ISABEL CLOHECY - By Jill Berry
This is a true story of a Florida Pioneer woman, and her family. A story which has not been told much until now. Sadly, having died over fifty years ago, and leaving no heirs, Isabel’s story died along with her.
The year was 1869, young Isabel Marion Clohecy was born in Cincinnati Ohio, to John P. Clohecy, and Bridget his wife. Bridget Hart Clohecy was born one on nine children, in Ireland in 1843, as a young woman she went to Cincinnati Ohio, met and married John P. Clohecy. Soon after Isabel was born, they had another son named John P. Clohecy Jr. . Together they would venture south to Jacksonville Florida in 1874. Shortly after their arrival, an outbreak of “Yellow Fever” erupted, and caused the loss of their young son John. Filled with grief, Isabel and her parents sailed south to Titusville. On November 24, 1874 The young Clohecy family would homestead one hundred and sixty four acres along the Indian river edge, and they called it “Farview”. They were in the wilderness, with one other white Englishman settler named , Thomas Mason, and the cabin of a freed black slave family. Then in 1875 the first “white” child would be born in Tilman, now, the current day “Palm Bay“ , they named him John Hart Clohecy. Anguish would come on them again, in December 1876, while seeking provisions for his small family, sailing south from Titusville, John Sr. fell overboard to his death. Now, Bridget all alone with two small children, in a time when woman had no rights for voting or ownership, she endured.
The young widow, far from realities and friends, undaunted by the terrors of the pathless wilderness about her, determined to carry on, and validate for her babies, the title of a Homestead they would someday be proud of. It was a brave fight, a courageous struggle, as only noble motherhood can inspire.
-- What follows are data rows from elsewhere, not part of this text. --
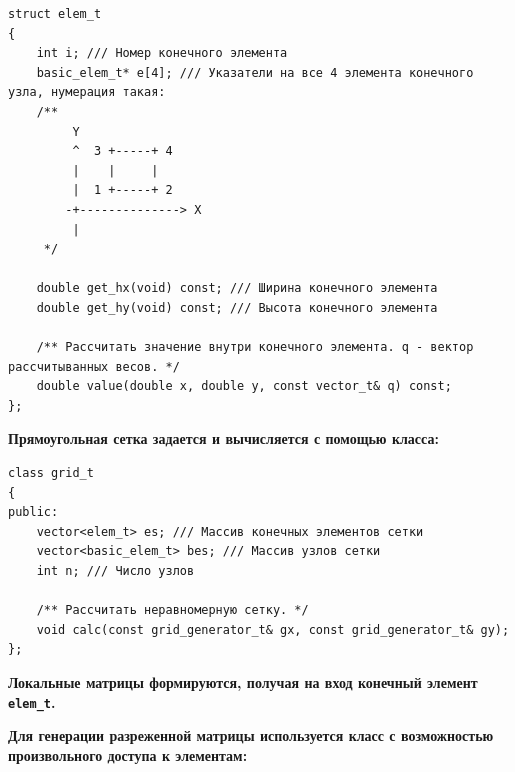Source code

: \begin{tcolorbox}[
	colback=white,
	colframe=black!30!white,
	boxrule=0.5pt, 
	listing only,
	left=-0.5mm,
	leftrule=4mm,
	arc=2mm, outer arc=2mm,
	top=0pt,
	bottom=0pt,
	enhanced jigsaw,
	coltitle=black, 
	fonttitle=\bfseries\ttfamily,
	break at=-\baselineskip/0pt/\textheight, 
]
\begin{verbatim}
struct elem_t
{
	int i; /// Номер конечного элемента
	basic_elem_t* e[4]; /// Указатели на все 4 элемента конечного узла, нумерация такая:
	/** 
		 Y
		 ^  3 +-----+ 4
		 |    |     |
		 |  1 +-----+ 2
		-+--------------> X
		 |
	 */

	double get_hx(void) const; /// Ширина конечного элемента
	double get_hy(void) const; /// Высота конечного элемента

	/** Рассчитать значение внутри конечного элемента. q - вектор рассчитыванных весов. */
	double value(double x, double y, const vector_t& q) const;
};
\end{verbatim}
\end{tcolorbox} 

\noindent\textbf{Прямоугольная сетка задается и вычисляется с помощью класса:}

\begin{tcolorbox}[
	colback=white,
	colframe=black!30!white,
	boxrule=0.5pt, 
	listing only,
	left=-0.5mm,
	leftrule=4mm,
	arc=2mm, outer arc=2mm,
	top=0pt,
	bottom=0pt,
	enhanced jigsaw,
	coltitle=black, 
	fonttitle=\bfseries\ttfamily,
	break at=-\baselineskip/0pt/\textheight, 
]
\begin{verbatim}
class grid_t
{
public:
	vector<elem_t> es; /// Массив конечных элементов сетки
	vector<basic_elem_t> bes; /// Массив узлов сетки
	int n; /// Число узлов

	/** Рассчитать неравномерную сетку. */
	void calc(const grid_generator_t& gx, const grid_generator_t& gy);
};
\end{verbatim}
\end{tcolorbox} 

\noindent\textbf{Локальные матрицы формируются, получая на вход конечный элемент \texttt{elem\_t}.}

\noindent\textbf{Для генерации разреженной матрицы используется класс с возможностью произвольного доступа к элементам:}

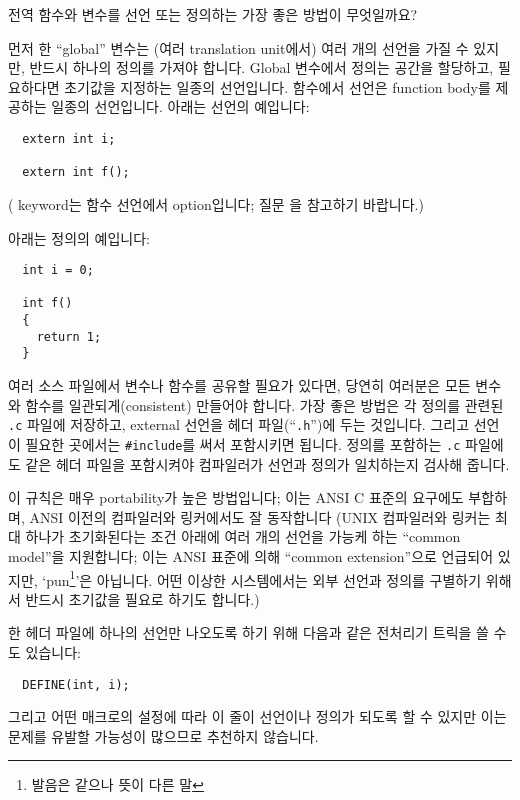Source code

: \begin{faq}
	전역 함수와 변수를 선언 또는 정의하는 가장 좋은
	방법이 무엇일까요?

\A 
	먼저 한 ``global'' 변수는 (여러 translation unit에서) 
	여러 개의 선언을 가질 수 있지만, 반드시 하나의 정의를 가져야 합니다.
	Global 변수에서 정의는 공간을 할당하고, 필요하다면 초기값을 지정하는
	일종의 선언입니다.
	함수에서 선언은 function body를 제공하는 일종의 선언입니다.
	아래는 선언의 예입니다:

\begin{verbatim}
  extern int i;

  extern int f();
\end{verbatim}

	( keyword는 함수 선언에서 option입니다; 질문 을
	참고하기 바랍니다.)

	아래는 정의의 예입니다:
\begin{verbatim}
  int i = 0;

  int f()
  {
    return 1;
  }
\end{verbatim}
	여러 소스 파일에서 변수나 함수를 공유할 필요가 있다면,
	당연히 여러분은 모든 변수와 함수를 일관되게(consistent) 만들어야
	합니다.  가장 좋은 방법은 각 정의를 관련된 \verb+.c+ 파일에 저장하고,
	external 선언을 헤더 파일(``\verb+.h+'')에 두는 것입니다.  
	그리고 선언이 
	필요한 곳에서는 \verb+#include+를 써서 포함시키면 됩니다.  정의를 
	포함하는 \verb+.c+ 파일에도 같은 헤더 파일을 포함시켜야
	컴파일러가 선언과 정의가 일치하는지 검사해 줍니다.

	이 규칙은 매우 portability가 높은 방법입니다; 
	이는 ANSI C 표준의 요구에도 
	부합하며, ANSI 이전의 컴파일러와 링커에서도 잘 동작합니다 (UNIX
	컴파일러와 링커는 최대 하나가 초기화된다는 조건 아래에 여러 개의
	선언을
	가능케 하는 ``common model''을 지원합니다; 이는 ANSI 표준에 의해 
	``common extension''으로 언급되어 있지만, 
	`pun\footnote{발음은 같으나 뜻이 다른 말}'은 아닙니다.
	어떤 이상한 시스템에서는 외부 선언과 정의를 구별하기 위해서 
	반드시 초기값을 필요로 하기도 합니다.)

	한 헤더 파일에 하나의 선언만 나오도록 하기 위해 다음과 같은 전처리기
	트릭을 쓸 수도 있습니다:

\begin{verbatim}
  DEFINE(int, i);
\end{verbatim}

	그리고 어떤 매크로의 설정에 따라 이 줄이 선언이나 정의가 되도록 할 수
	있지만 이는 문제를 유발할 가능성이 많으므로 추천하지 않습니다.


\end{faq}

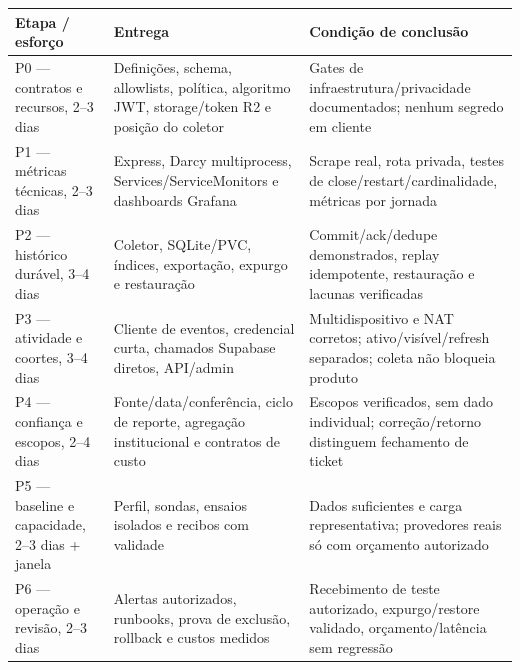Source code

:\documentclass[10pt,a4paper]{article}
\begin{document}
{\def\LTcaptype{none} %
\small
{}
\begin{longtable}[]{@{}
  >{\raggedright\arraybackslash}p{}
  >{\raggedright\arraybackslash}p{}
  >{\raggedright\arraybackslash}p{}@{}}
\toprule\noalign{}
\rowcolor{NFAccent}
\begin{minipage}[b]{\linewidth}\raggedright
Etapa / esforço
\end{minipage} & \begin{minipage}[b]{\linewidth}\raggedright
Entrega
\end{minipage} & \begin{minipage}[b]{\linewidth}\raggedright
Condição de conclusão
\end{minipage} \\
\midrule\noalign{}
\endhead
\bottomrule\noalign{}
\endlastfoot
P0 --- contratos e recursos, 2--3 dias & Definições, schema, allowlists,
política, algoritmo JWT, storage/token R2 e posição do coletor & Gates
de infraestrutura/privacidade documentados; nenhum segredo em cliente \\
P1 --- métricas técnicas, 2--3 dias & Express, Darcy multiprocess,
Services/ServiceMonitors e dashboards Grafana & Scrape real, rota
privada, testes de close/restart/cardinalidade, métricas por jornada \\
P2 --- histórico durável, 3--4 dias & Coletor, SQLite/PVC, índices,
exportação, expurgo e restauração & Commit/ack/dedupe demonstrados,
replay idempotente, restauração e lacunas verificadas \\
P3 --- atividade e coortes, 3--4 dias & Cliente de eventos, credencial
curta, chamados Supabase diretos, API/admin & Multidispositivo e NAT
corretos; ativo/visível/refresh separados; coleta não bloqueia
produto \\
P4 --- confiança e escopos, 2--4 dias & Fonte/data/conferência, ciclo de
reporte, agregação institucional e contratos de custo & Escopos
verificados, sem dado individual; correção/retorno distinguem fechamento
de ticket \\
P5 --- baseline e capacidade, 2--3 dias + janela & Perfil, sondas,
ensaios isolados e recibos com validade & Dados suficientes e carga
representativa; provedores reais só com orçamento autorizado \\
P6 --- operação e revisão, 2--3 dias & Alertas autorizados, runbooks,
prova de exclusão, rollback e custos medidos & Recebimento de teste
autorizado, expurgo/restore validado, orçamento/latência sem
regressão \\
\end{longtable}
}
\end{document}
Solitary she would live for five years, raising Isabel, and John, trading with the Indians, and participating in commerce on the Indian River, when of course, the River wasn’t being used as a playground for her children, as it so often was. In 1881 she met and, later married , John M. Minor , he was living at Turkey Creek and he was a manager for Tilman orange groves, for sixty years he would be involved in the Citrus culture. John Minor was the first Palm Bay postman, and a Census taker for the county for sixteen years. He would help Bridget raise young Isabel and John. Bridget and John, would stay married until her death in 1927, she was eighty four years old. John died at Farview in 1940, he was eight seven.
John Hart Clohecy remained with his family, until 1890 when he attended St. Mary’s an all boys school run by the Jesuit Priests, in St. Mary Kansas. At the turn of the century he would return home, where the family had the grove at Farview. Tragically, his life came to an abrupt end in 1930, when while riding with a Melbourne police officer friend, a call came for a disturbance at Lorrines Café in south Melbourne. When his friend did not return, John went into the café to find him, only to meet his death, when he was shot dead by Arron Thomas. The gunman fled on foot and was never brought to justice. He never married or had a family of his own, he was fifty five years old, when he died.